Urgent First-Year Calculus Word Problem! Help needed ASAP!

Homework Statement

Hey this is a first year calculus word problem:

A third design question involves our plan to provide interested tourists with a video of themselves on our biggest Ferris wheel. The idea is to place a camera on a platform facing the descending seats. The camera will have to tilt at a rate that will enable it to keep the paying tourist in focus. The wheel is 60 metres in diameter with its lowest point 3 metres from the ground; takes about 20 minutes to make one revolution. Our plan is to mount the camera 15 metres from the ground, at a distance of 40 metres from the base of the ride. For how long will the camera be able to keep an individual in view and how fast must the camera rotate in order to do so? If you do not find our plan reasonable, please recommend a better one.

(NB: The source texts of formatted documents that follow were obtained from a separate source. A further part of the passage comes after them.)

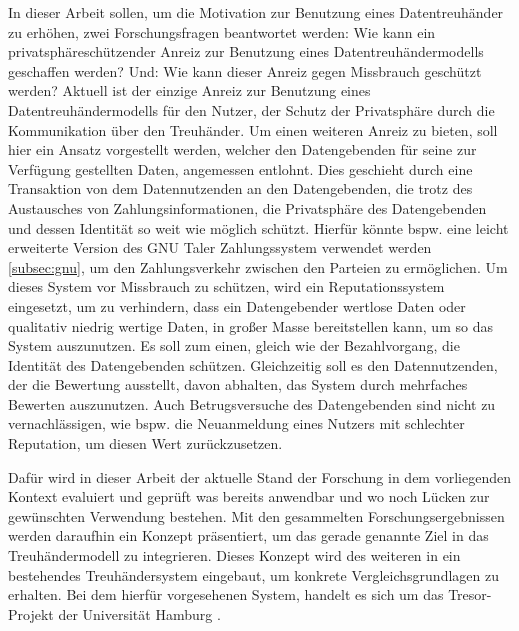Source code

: \documentclass[11pt,a4paper]{scrreprt}
\begin{document}
In dieser Arbeit sollen, um die Motivation zur Benutzung eines Datentreuhänder zu erhöhen, zwei Forschungsfragen beantwortet werden: Wie kann ein privatsphäreschützender Anreiz zur Benutzung eines Datentreuhändermodells geschaffen werden? Und: Wie kann dieser Anreiz gegen Missbrauch geschützt werden? Aktuell ist der einzige Anreiz zur Benutzung eines Datentreuhändermodells für den Nutzer, der Schutz der Privatsphäre durch die Kommunikation über den Treuhänder. Um einen weiteren Anreiz zu bieten, soll hier ein Ansatz vorgestellt werden, welcher den Datengebenden für seine zur Verfügung gestellten Daten, angemessen entlohnt. Dies geschieht durch eine Transaktion von dem Datennutzenden an den Datengebenden, die trotz des Austausches von Zahlungsinformationen, die Privatsphäre des Datengebenden und dessen Identität so weit wie möglich schützt. Hierfür könnte bspw. eine leicht erweiterte Version des GNU Taler Zahlungssystem verwendet werden \ref{subsec:gnu}, um den Zahlungsverkehr zwischen den Parteien zu ermöglichen. Um dieses System vor Missbrauch zu schützen, wird ein Reputationssystem eingesetzt, um zu verhindern, dass ein Datengebender wertlose Daten oder qualitativ niedrig wertige Daten, in großer Masse bereitstellen kann, um so das System auszunutzen. Es soll zum einen, gleich wie der Bezahlvorgang, die Identität des Datengebenden schützen. Gleichzeitig soll es den Datennutzenden, der die Bewertung ausstellt, davon abhalten, das System durch mehrfaches Bewerten auszunutzen. Auch Betrugsversuche des Datengebenden sind nicht zu vernachlässigen, wie bspw. die Neuanmeldung eines Nutzers mit schlechter Reputation, um diesen Wert zurückzusetzen.

Dafür wird in dieser Arbeit der aktuelle Stand der Forschung in dem vorliegenden Kontext evaluiert und geprüft was bereits anwendbar und wo noch Lücken zur gewünschten Verwendung bestehen. Mit den gesammelten Forschungsergebnissen werden daraufhin ein Konzept präsentiert, um das gerade genannte Ziel in das Treuhändermodell zu integrieren. Dieses Konzept wird des weiteren in ein bestehendes Treuhändersystem eingebaut, um konkrete Vergleichsgrundlagen zu erhalten. Bei dem hierfür vorgesehenen System, handelt es sich um das Tresor-Projekt der Universität Hamburg \cite{TRESOR}.


\end{document}
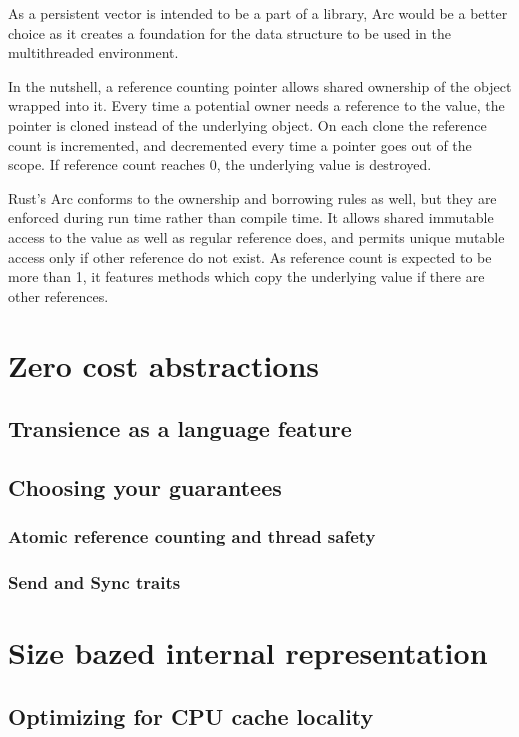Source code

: 
As a persistent vector is intended to be a part of a library, Arc would be a better choice as it creates a foundation for the data structure to be used in the multithreaded environment. 


In the nutshell, a reference counting pointer allows shared ownership of the object wrapped into it. Every time a potential owner needs a reference to the value, the pointer is cloned instead of the underlying object. On each clone the reference count is incremented, and decremented every time a pointer goes out of the scope. If reference count reaches 0, the underlying value is destroyed. 

Rust’s Arc conforms to the ownership and borrowing rules as well, but they are enforced during run time rather than compile time. It allows shared immutable access to the value as well as regular reference does, and permits unique mutable access only if other reference do not exist. As reference count is expected to be more than 1, it features methods which copy the underlying value if there are other references. 



\section{Zero cost abstractions}
\subsection{Transience as a language feature}
\subsection{Choosing your guarantees}
\subsubsection{Atomic reference counting and thread safety}
\subsubsection{Send and Sync traits}
\section{Size bazed internal representation}
\subsection{Optimizing for CPU cache locality}
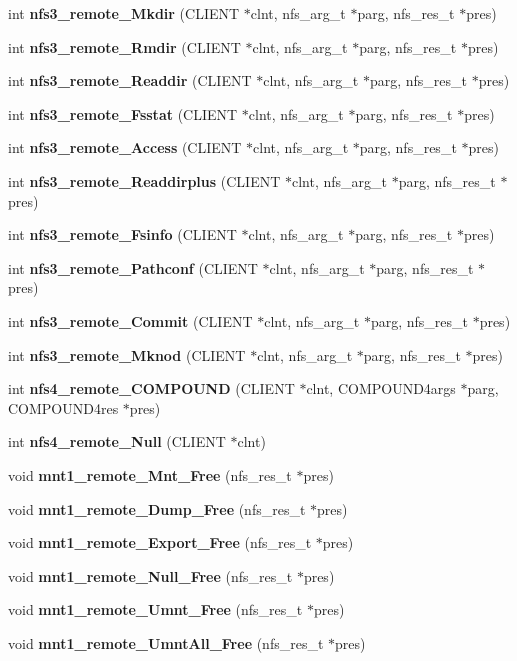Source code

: \begin{CompactItemize}
\item 
int {\bf nfs3\_\-remote\_\-Mkdir} (CLIENT $\ast$clnt, nfs\_\-arg\_\-t $\ast$parg, nfs\_\-res\_\-t $\ast$pres)
\item 
int {\bf nfs3\_\-remote\_\-Rmdir} (CLIENT $\ast$clnt, nfs\_\-arg\_\-t $\ast$parg, nfs\_\-res\_\-t $\ast$pres)
\item 
int {\bf nfs3\_\-remote\_\-Readdir} (CLIENT $\ast$clnt, nfs\_\-arg\_\-t $\ast$parg, nfs\_\-res\_\-t $\ast$pres)
\item 
int {\bf nfs3\_\-remote\_\-Fsstat} (CLIENT $\ast$clnt, nfs\_\-arg\_\-t $\ast$parg, nfs\_\-res\_\-t $\ast$pres)
\item 
int {\bf nfs3\_\-remote\_\-Access} (CLIENT $\ast$clnt, nfs\_\-arg\_\-t $\ast$parg, nfs\_\-res\_\-t $\ast$pres)
\item 
int {\bf nfs3\_\-remote\_\-Readdirplus} (CLIENT $\ast$clnt, nfs\_\-arg\_\-t $\ast$parg, nfs\_\-res\_\-t $\ast$pres)
\item 
int {\bf nfs3\_\-remote\_\-Fsinfo} (CLIENT $\ast$clnt, nfs\_\-arg\_\-t $\ast$parg, nfs\_\-res\_\-t $\ast$pres)
\item 
int {\bf nfs3\_\-remote\_\-Pathconf} (CLIENT $\ast$clnt, nfs\_\-arg\_\-t $\ast$parg, nfs\_\-res\_\-t $\ast$pres)
\item 
int {\bf nfs3\_\-remote\_\-Commit} (CLIENT $\ast$clnt, nfs\_\-arg\_\-t $\ast$parg, nfs\_\-res\_\-t $\ast$pres)
\item 
int {\bf nfs3\_\-remote\_\-Mknod} (CLIENT $\ast$clnt, nfs\_\-arg\_\-t $\ast$parg, nfs\_\-res\_\-t $\ast$pres)
\item 
int {\bf nfs4\_\-remote\_\-COMPOUND} (CLIENT $\ast$clnt, COMPOUND4args $\ast$parg, COMPOUND4res $\ast$pres)
\item 
int {\bf nfs4\_\-remote\_\-Null} (CLIENT $\ast$clnt)
\item 
void {\bf mnt1\_\-remote\_\-Mnt\_\-Free} (nfs\_\-res\_\-t $\ast$pres)
\item 
void {\bf mnt1\_\-remote\_\-Dump\_\-Free} (nfs\_\-res\_\-t $\ast$pres)
\item 
void {\bf mnt1\_\-remote\_\-Export\_\-Free} (nfs\_\-res\_\-t $\ast$pres)
\item 
void {\bf mnt1\_\-remote\_\-Null\_\-Free} (nfs\_\-res\_\-t $\ast$pres)
\item 
void {\bf mnt1\_\-remote\_\-Umnt\_\-Free} (nfs\_\-res\_\-t $\ast$pres)
\item 
void {\bf mnt1\_\-remote\_\-Umnt\-All\_\-Free} (nfs\_\-res\_\-t $\ast$pres)
\item 

\end{CompactItemize}
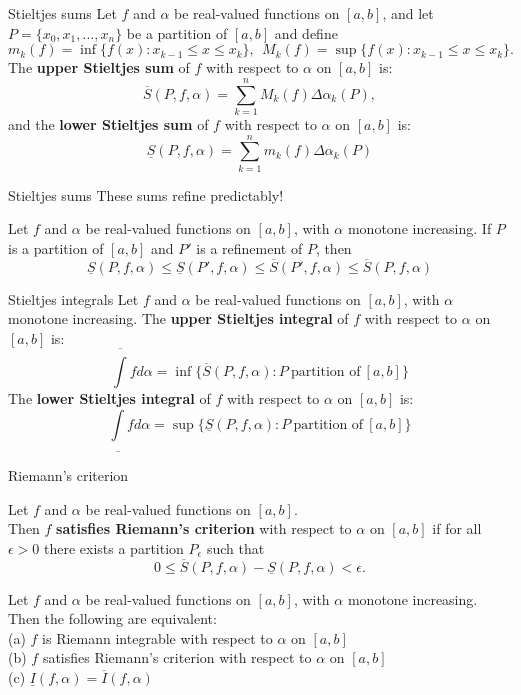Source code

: \documentclass{beamer}
\begin{document}
\begin{frame}{Stieltjes sums}
Let $f$ and $\alpha$ be real-valued functions on $[a,b]$, and let $P=\{x_0,x_1,\dots,x_n\}$ be a partition of $[a,b]$ and define\\
{\small
$$m_k(f) = \inf\{f(x): x_{k-1}\leq x\leq x_k\},\ \ M_k(f) = \sup\{f(x): x_{k-1}\leq x\leq x_k\}.$$
}
\pause
The \textbf{upper Stieltjes sum} of $f$ with respect to $\alpha$ on $[a,b]$ is:
$$\overline{S}(P,f,\alpha) = \sum_{k=1}^n M_k(f)\Delta\alpha_k(P),$$
\pause
and the \textbf{lower Stieltjes sum} of $f$ with respect to $\alpha$ on $[a,b]$ is:
$$\underline{S}(P,f,\alpha) = \sum_{k=1}^n m_k(f)\Delta\alpha_k(P)$$
\end{frame}

\begin{frame}{Stieltjes sums}
These sums refine predictably!
\begin{lem}
Let $f$ and $\alpha$ be real-valued functions on $[a,b]$, with $\alpha$ monotone increasing.
\pause
If $P$ is a partition of $[a,b]$ and $P'$ is a refinement of $P$, then
$$
\underline{S}(P,f,\alpha) \leq
\underline{S}(P',f,\alpha) \leq
\overline{S}(P',f,\alpha) \leq
\overline{S}(P,f,\alpha)
$$
\end{lem}
\end{frame}

\begin{frame}{Stieltjes integrals}
Let $f$ and $\alpha$ be real-valued functions on $[a,b]$, with $\alpha$ monotone increasing.
\pause
The \textbf{upper Stieltjes integral} of $f$ with respect to $\alpha$ on $[a,b]$ is:
$$\overline{\int} fd\alpha = \inf\{\overline{S}(P,f,\alpha): P\ \text{partition of}\ [a,b]\}$$
\pause
The \textbf{lower Stieltjes integral} of $f$ with respect to $\alpha$ on $[a,b]$ is:
$$\underline{\int} fd\alpha = \sup\{\underline{S}(P,f,\alpha): P\ \text{partition of}\ [a,b]\}$$
\end{frame}

\begin{frame}{Riemann's criterion}
\begin{defn}
Let $f$ and $\alpha$ be real-valued functions on $[a,b]$.\\
Then $f$ \textbf{satisfies Riemann's criterion} with respect to $\alpha$ on $[a,b]$ if for all $\epsilon > 0$ there exists a partition $P_\epsilon$ such that
$$0\leq \overline S(P,f,\alpha)-\underline S(P,f,\alpha) < \epsilon.$$
\end{defn}
\pause
\begin{thm}
Let $f$ and $\alpha$ be real-valued functions on $[a,b]$, with $\alpha$ monotone increasing.  Then the following are equivalent:\\
\pause
(a) $f$ is Riemann integrable with respect to $\alpha$ on $[a,b]$\\
\pause
(b) $f$ satisfies Riemann's criterion with respect to $\alpha$ on $[a,b]$\\
\pause
(c) $\underline I(f,\alpha) = \overline I(f,\alpha)$
\end{thm}
\end{frame}
\end{document}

Basically, I must use first year calculus to do the problem.

Homework Equations

Circumference=2pi*r
Area=pi*r^2

The Attempt at a Solution

I know the period above is 20minutes, or 1200seconds, however I am not sure how to use this information. Also, the rate we are given is revolutions per minute. The rate we are looking for is meters or cm per minute of the camera rotating. We are also looking for time that the camera will keep people in view. I am thinking that for the time the camera will keep people in view, it would be equal to half of the circumference of the ferris wheel (2pi*r/2). Am I on track for this part? And for the first section, any clue would be appreciated. Thanks!

 

[LCKurtz]

Presumably the camera will have a direct line to the passenger when the passenger is between the points where the lines from the camera are tangent to the wheel. Set up the equations and find those two points. Then you can figure the length of the portion of the circumference that is viewable and how long the passenger will be in view. Also notice that the camera obviously won't rotate at a constant rate if it stays aimed directly at the passenger.

 

[rockafella]

Presumably the camera will have a direct line to the passenger when the passenger is between the points where the lines from the camera are tangent to the wheel. Set up the equations and find those two points. Then you can figure the length of the portion of the circumference that is viewable and how long the passenger will be in view. Also notice that the camera obviously won't rotate at a constant rate if it stays aimed directly at the passenger.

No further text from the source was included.